* [WHAT IS BEING ASKED]: Only the lines below, from the one with "This project focuses" through the one with "category_profit.csv (for profit", are to be written out, exactly.

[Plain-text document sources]
-- Opening Marker --

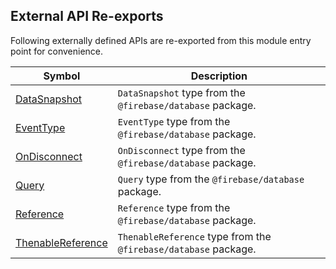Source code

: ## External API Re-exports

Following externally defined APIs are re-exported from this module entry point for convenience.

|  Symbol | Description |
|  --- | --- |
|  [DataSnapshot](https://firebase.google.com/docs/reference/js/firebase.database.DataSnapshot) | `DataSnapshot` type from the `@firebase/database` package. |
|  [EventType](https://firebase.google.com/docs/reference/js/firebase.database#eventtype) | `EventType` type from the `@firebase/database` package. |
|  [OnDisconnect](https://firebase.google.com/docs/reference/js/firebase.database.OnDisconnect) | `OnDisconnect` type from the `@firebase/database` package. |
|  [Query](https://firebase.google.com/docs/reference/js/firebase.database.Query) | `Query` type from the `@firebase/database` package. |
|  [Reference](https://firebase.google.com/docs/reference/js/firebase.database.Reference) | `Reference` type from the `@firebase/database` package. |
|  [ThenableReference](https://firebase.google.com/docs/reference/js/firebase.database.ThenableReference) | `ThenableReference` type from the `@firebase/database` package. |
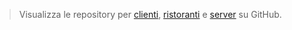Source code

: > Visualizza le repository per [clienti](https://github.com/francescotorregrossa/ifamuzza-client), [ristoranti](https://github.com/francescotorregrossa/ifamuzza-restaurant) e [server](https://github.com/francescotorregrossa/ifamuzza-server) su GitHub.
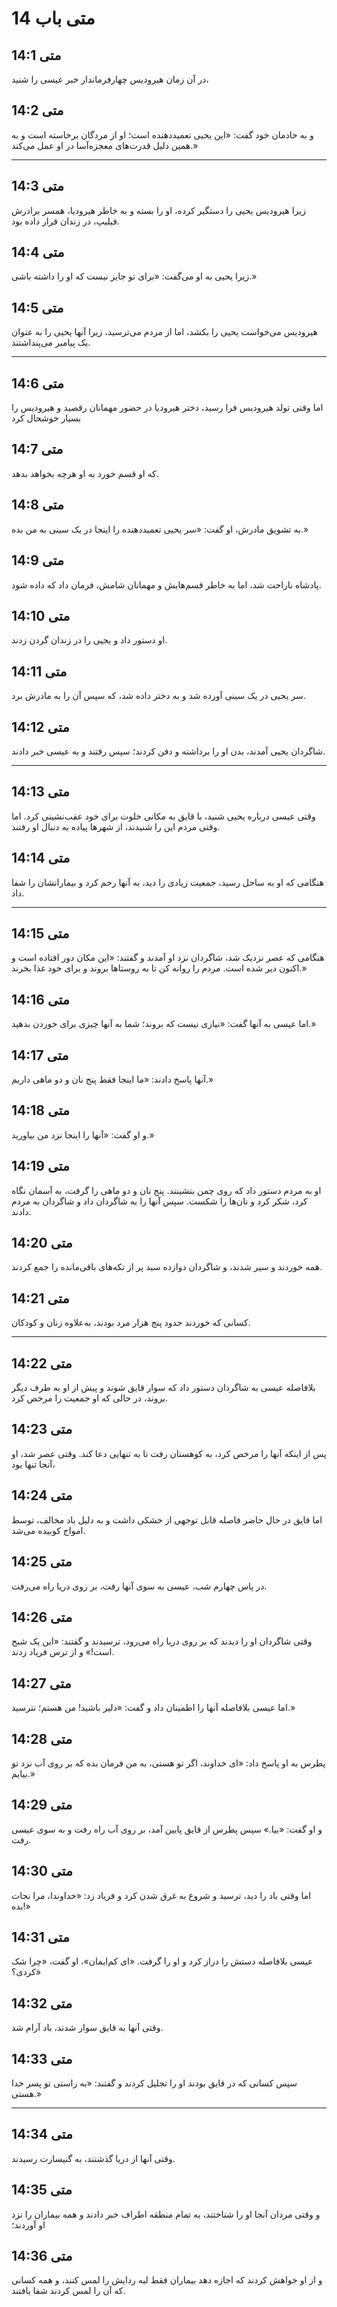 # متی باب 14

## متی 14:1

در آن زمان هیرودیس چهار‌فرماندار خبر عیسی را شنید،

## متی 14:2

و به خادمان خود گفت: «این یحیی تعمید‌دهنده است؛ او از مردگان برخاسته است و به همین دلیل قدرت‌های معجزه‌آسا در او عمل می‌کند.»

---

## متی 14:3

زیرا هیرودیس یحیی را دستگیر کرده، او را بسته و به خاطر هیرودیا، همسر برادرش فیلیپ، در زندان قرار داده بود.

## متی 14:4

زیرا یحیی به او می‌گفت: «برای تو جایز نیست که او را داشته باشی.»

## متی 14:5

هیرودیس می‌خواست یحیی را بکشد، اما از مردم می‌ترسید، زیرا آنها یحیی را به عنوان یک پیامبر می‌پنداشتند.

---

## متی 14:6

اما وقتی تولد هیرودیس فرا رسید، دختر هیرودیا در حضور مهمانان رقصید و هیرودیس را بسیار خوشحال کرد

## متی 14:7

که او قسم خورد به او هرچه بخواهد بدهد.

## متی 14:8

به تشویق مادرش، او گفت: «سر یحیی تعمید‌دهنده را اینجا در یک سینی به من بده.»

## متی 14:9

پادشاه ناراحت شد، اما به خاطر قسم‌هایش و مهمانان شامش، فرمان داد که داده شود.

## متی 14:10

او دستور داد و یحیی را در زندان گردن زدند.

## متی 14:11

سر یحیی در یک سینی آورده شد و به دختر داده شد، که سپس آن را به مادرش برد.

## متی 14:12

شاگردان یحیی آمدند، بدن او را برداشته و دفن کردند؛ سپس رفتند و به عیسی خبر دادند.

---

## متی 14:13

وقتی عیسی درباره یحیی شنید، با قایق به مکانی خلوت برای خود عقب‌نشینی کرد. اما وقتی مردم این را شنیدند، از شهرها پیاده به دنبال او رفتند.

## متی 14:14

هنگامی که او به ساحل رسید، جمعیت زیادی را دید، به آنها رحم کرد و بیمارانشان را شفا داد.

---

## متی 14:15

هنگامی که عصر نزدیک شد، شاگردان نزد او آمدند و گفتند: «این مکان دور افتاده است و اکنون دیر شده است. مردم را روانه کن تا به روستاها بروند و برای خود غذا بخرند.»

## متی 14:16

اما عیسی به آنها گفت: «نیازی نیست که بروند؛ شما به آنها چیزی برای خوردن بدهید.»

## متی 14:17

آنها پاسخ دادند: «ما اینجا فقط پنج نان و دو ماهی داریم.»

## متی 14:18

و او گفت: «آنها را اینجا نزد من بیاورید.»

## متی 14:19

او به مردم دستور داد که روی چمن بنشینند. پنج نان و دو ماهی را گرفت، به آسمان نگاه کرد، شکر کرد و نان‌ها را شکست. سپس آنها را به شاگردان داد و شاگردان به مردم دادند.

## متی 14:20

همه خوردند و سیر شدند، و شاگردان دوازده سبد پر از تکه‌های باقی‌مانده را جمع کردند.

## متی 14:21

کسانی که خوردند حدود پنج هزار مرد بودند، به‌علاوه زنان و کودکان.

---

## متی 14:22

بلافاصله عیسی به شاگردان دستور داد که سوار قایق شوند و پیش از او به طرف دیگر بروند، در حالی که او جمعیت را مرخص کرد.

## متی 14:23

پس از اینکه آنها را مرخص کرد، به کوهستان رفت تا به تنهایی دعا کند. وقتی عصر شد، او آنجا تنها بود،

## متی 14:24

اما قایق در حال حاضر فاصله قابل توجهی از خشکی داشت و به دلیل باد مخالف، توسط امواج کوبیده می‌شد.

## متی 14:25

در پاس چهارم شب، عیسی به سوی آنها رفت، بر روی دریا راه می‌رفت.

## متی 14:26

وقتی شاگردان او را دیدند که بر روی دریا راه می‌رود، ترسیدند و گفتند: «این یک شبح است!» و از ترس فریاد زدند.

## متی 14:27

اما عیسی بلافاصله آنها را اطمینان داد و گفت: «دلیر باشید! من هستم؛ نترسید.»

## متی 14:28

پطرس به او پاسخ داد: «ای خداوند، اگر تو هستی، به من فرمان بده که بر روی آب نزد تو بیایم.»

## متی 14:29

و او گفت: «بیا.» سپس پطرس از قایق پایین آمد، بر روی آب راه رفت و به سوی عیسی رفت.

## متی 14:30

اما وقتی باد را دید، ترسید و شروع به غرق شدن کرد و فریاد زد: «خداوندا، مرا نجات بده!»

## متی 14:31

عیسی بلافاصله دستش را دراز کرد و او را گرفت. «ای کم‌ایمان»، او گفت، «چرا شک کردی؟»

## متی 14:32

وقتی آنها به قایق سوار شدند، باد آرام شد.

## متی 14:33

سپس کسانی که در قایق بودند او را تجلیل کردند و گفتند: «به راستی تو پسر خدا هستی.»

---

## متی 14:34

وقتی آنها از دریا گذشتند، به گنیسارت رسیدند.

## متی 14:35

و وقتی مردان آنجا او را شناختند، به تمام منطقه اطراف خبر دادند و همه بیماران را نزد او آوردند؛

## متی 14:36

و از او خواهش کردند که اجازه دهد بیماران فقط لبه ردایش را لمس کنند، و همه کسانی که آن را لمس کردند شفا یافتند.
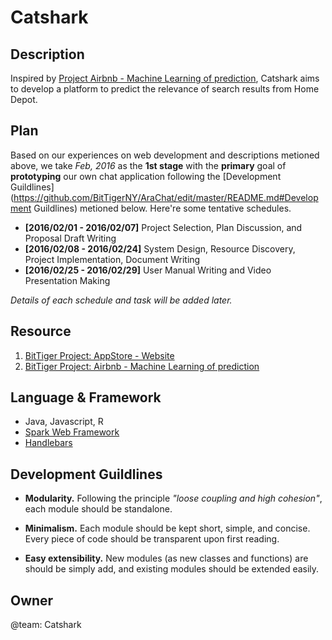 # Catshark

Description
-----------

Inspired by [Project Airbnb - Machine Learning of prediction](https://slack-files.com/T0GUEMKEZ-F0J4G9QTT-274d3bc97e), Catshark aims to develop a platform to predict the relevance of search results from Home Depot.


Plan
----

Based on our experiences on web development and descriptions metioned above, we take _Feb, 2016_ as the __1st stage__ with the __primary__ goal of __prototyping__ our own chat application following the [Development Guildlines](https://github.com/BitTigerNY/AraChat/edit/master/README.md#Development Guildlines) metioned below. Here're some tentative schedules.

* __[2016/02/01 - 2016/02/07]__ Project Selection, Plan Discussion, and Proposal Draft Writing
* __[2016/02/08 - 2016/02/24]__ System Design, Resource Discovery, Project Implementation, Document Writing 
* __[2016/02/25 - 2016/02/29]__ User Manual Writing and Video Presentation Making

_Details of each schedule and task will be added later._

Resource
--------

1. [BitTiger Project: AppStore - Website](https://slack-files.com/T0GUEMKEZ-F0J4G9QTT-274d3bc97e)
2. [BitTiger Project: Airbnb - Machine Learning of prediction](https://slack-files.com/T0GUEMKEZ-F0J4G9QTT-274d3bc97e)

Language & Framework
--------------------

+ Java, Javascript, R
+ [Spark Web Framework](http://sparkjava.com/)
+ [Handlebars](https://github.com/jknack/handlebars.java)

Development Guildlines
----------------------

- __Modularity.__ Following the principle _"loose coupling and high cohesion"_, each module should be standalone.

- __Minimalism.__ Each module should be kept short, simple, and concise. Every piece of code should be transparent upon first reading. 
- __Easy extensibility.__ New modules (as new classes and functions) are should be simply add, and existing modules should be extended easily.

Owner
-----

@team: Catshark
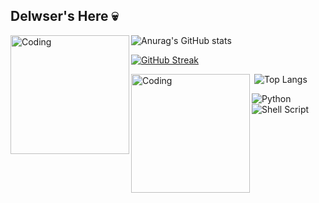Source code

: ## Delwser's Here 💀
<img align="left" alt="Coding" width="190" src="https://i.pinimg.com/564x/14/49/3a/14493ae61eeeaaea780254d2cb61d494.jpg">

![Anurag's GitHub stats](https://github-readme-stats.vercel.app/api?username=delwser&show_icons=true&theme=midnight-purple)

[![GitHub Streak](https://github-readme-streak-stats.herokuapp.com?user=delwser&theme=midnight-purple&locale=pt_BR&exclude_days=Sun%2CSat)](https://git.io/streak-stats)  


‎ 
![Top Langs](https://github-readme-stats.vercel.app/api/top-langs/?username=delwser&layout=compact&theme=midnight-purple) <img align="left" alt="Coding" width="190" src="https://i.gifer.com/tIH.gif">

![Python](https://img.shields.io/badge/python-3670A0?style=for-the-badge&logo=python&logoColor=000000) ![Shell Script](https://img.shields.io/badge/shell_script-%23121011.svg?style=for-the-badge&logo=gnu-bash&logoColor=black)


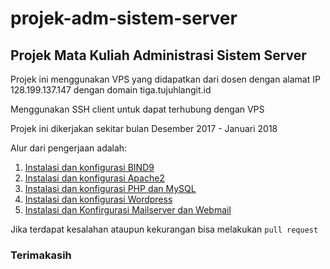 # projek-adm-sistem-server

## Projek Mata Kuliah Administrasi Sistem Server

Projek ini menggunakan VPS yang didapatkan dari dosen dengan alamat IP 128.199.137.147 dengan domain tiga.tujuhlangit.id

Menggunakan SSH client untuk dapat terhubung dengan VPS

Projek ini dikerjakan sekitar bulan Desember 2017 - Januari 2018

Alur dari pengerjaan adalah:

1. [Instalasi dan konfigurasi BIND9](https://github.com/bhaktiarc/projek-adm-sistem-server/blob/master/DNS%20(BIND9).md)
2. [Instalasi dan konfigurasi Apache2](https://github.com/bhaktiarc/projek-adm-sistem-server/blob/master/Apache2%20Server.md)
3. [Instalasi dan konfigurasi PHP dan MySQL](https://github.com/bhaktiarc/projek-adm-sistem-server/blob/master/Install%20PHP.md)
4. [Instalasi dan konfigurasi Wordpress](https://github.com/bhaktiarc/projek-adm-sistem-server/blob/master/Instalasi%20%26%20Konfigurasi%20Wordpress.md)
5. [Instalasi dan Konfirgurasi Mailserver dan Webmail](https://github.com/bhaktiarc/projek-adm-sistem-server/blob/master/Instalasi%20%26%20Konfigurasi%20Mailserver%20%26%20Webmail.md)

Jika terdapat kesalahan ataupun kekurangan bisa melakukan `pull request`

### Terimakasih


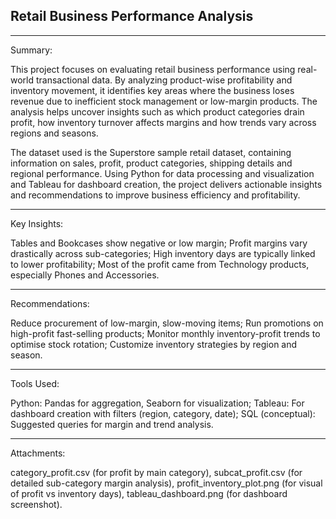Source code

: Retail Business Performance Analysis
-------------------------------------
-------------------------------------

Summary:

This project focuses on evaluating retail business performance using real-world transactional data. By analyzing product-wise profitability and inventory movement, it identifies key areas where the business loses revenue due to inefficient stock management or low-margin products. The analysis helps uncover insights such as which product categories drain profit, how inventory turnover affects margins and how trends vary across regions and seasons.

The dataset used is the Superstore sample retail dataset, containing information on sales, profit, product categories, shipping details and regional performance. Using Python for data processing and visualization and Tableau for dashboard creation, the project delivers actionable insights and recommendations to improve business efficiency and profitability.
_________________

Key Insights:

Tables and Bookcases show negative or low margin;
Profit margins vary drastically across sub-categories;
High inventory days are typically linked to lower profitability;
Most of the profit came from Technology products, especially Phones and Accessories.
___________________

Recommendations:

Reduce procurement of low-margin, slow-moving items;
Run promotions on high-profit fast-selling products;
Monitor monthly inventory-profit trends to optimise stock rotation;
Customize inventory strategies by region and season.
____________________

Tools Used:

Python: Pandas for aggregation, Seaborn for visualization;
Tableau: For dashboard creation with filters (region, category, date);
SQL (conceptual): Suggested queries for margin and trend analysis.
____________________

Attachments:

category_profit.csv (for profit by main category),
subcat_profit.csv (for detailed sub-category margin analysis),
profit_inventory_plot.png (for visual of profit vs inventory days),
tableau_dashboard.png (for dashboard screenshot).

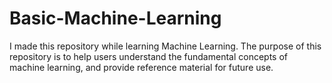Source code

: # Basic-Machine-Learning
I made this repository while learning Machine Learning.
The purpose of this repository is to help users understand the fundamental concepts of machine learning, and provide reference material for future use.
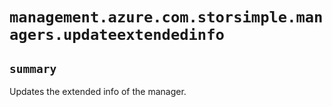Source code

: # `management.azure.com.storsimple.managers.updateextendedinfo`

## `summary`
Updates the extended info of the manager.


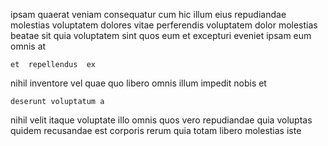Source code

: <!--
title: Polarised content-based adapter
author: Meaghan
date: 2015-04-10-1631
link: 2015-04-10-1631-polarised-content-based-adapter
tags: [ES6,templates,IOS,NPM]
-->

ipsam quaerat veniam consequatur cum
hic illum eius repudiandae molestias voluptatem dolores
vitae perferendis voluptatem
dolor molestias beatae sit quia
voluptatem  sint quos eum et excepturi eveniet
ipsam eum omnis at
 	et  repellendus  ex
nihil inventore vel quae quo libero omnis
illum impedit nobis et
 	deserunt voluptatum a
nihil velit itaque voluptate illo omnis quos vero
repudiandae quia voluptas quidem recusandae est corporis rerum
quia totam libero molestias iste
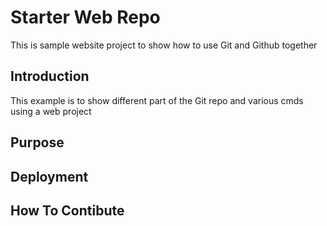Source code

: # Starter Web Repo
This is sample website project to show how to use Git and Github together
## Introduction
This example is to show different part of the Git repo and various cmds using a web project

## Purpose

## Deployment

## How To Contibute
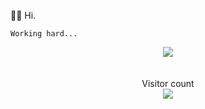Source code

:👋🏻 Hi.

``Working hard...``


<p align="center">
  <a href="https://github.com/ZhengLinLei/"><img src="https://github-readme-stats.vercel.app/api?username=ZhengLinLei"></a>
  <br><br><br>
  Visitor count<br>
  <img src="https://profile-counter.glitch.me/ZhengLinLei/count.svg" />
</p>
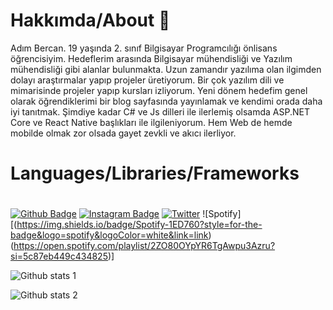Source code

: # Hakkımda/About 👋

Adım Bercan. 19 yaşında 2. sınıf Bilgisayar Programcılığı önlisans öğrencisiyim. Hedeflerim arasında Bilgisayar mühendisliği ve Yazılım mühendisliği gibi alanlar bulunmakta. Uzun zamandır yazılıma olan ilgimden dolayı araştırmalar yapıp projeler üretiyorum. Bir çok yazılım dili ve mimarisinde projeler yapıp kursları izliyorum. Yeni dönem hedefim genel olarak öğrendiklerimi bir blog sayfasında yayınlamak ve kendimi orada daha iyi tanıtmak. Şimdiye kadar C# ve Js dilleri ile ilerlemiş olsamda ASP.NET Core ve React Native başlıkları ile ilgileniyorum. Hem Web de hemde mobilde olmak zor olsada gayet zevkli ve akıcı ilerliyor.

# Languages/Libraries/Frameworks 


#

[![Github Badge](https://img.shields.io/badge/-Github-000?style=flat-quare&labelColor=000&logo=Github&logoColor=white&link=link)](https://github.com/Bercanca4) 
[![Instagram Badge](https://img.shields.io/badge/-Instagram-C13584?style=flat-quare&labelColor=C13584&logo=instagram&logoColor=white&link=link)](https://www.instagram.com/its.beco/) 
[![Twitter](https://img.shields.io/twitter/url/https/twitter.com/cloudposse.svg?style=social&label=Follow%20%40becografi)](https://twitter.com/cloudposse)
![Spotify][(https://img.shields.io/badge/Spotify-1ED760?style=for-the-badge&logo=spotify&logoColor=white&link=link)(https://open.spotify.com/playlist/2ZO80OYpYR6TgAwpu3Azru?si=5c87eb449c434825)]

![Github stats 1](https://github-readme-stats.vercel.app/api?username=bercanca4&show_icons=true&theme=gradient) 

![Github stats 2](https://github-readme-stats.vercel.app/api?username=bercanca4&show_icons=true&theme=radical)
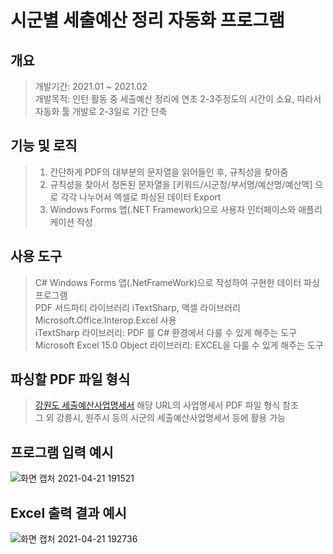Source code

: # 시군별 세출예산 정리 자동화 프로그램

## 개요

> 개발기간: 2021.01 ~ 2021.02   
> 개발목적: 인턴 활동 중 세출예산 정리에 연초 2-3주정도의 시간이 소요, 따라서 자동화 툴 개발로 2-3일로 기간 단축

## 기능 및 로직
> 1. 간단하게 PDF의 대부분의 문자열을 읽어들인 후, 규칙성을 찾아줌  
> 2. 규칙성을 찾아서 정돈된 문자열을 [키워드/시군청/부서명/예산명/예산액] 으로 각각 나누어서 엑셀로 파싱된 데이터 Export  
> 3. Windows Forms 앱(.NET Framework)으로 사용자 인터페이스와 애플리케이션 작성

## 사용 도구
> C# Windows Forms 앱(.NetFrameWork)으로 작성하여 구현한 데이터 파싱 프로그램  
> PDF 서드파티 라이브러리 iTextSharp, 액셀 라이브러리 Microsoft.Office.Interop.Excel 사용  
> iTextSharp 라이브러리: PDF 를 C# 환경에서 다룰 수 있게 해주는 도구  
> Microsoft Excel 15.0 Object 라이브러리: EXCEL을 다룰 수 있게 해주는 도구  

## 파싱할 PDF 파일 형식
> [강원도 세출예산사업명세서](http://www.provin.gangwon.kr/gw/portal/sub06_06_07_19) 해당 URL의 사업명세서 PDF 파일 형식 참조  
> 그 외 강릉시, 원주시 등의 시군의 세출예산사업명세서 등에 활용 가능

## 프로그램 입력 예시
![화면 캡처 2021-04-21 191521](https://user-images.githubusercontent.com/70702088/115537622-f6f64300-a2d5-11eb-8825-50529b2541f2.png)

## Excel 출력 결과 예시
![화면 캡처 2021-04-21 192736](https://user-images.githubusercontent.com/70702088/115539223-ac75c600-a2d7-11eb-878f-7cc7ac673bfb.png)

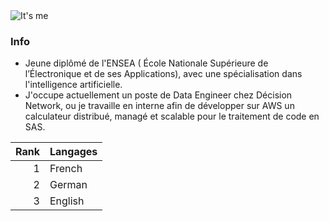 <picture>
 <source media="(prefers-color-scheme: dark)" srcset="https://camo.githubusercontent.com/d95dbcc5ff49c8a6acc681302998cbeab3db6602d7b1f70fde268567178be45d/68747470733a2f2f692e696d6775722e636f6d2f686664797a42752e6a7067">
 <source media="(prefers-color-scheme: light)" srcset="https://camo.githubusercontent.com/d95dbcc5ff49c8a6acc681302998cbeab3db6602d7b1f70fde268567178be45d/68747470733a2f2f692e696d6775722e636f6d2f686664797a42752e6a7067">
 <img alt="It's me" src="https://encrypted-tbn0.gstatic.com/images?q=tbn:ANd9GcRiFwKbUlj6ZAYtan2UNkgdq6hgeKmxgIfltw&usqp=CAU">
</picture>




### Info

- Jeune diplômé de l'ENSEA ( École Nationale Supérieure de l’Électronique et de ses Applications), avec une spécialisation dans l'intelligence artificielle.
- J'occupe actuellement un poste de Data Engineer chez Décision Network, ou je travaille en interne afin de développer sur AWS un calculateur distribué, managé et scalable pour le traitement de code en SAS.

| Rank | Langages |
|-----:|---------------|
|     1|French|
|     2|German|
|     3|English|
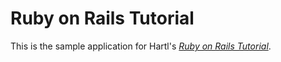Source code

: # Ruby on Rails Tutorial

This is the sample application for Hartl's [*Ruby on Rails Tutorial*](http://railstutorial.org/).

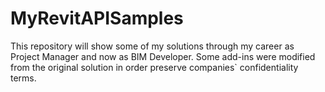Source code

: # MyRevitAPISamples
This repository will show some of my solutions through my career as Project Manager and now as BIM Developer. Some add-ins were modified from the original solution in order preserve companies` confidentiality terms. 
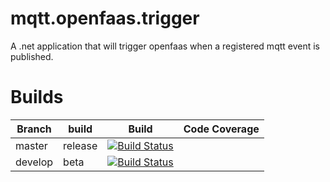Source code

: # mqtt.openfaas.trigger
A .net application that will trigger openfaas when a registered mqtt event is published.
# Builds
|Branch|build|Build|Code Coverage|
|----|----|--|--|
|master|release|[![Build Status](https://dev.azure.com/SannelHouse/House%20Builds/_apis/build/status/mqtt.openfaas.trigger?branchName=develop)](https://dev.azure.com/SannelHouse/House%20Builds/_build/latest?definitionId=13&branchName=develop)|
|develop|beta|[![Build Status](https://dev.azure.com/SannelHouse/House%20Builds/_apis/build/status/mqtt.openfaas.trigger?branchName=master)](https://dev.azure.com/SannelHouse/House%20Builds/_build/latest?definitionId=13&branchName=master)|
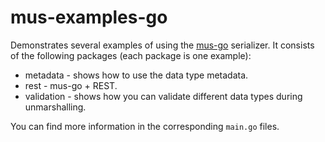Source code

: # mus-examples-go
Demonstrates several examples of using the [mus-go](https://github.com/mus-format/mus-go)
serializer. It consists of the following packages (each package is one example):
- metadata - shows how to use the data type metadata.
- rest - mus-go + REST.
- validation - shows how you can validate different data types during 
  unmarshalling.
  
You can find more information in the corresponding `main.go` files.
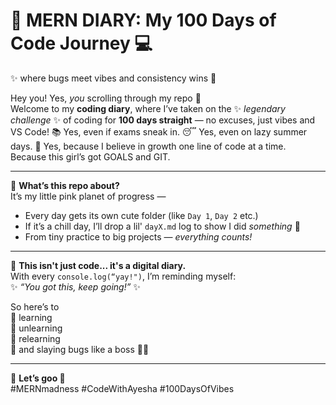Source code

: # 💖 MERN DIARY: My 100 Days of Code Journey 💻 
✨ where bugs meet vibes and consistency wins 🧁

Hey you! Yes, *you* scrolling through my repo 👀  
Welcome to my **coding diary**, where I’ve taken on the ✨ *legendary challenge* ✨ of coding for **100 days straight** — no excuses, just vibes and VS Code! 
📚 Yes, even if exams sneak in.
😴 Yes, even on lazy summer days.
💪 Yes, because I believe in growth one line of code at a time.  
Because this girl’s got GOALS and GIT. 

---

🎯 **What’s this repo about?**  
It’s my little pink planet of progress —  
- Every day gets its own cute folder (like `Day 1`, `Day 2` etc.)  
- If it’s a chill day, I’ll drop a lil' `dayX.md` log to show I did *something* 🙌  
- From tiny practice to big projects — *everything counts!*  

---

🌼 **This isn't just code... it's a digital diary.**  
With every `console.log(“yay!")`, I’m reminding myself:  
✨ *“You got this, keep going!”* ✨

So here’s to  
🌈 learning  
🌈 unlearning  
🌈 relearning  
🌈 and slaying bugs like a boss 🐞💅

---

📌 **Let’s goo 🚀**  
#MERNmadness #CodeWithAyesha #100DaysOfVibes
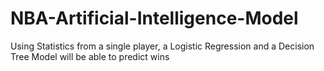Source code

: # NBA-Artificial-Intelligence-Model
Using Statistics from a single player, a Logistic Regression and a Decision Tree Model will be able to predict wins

-- Closing Marker --

* [EXERCISE RESULT]:
This project focuses on evaluating retail business performance using real-world transactional data. By analyzing product-wise profitability and inventory movement, it identifies key areas where the business loses revenue due to inefficient stock management or low-margin products. The analysis helps uncover insights such as which product categories drain profit, how inventory turnover affects margins and how trends vary across regions and seasons.

The dataset used is the Superstore sample retail dataset, containing information on sales, profit, product categories, shipping details and regional performance. Using Python for data processing and visualization and Tableau for dashboard creation, the project delivers actionable insights and recommendations to improve business efficiency and profitability.
_________________

Key Insights:

Tables and Bookcases show negative or low margin;
Profit margins vary drastically across sub-categories;
High inventory days are typically linked to lower profitability;
Most of the profit came from Technology products, especially Phones and Accessories.
___________________

Recommendations:

Reduce procurement of low-margin, slow-moving items;
Run promotions on high-profit fast-selling products;
Monitor monthly inventory-profit trends to optimise stock rotation;
Customize inventory strategies by region and season.
____________________

Tools Used:

Python: Pandas for aggregation, Seaborn for visualization;
Tableau: For dashboard creation with filters (region, category, date);
SQL (conceptual): Suggested queries for margin and trend analysis.
____________________

Attachments:

category_profit.csv (for profit by main category),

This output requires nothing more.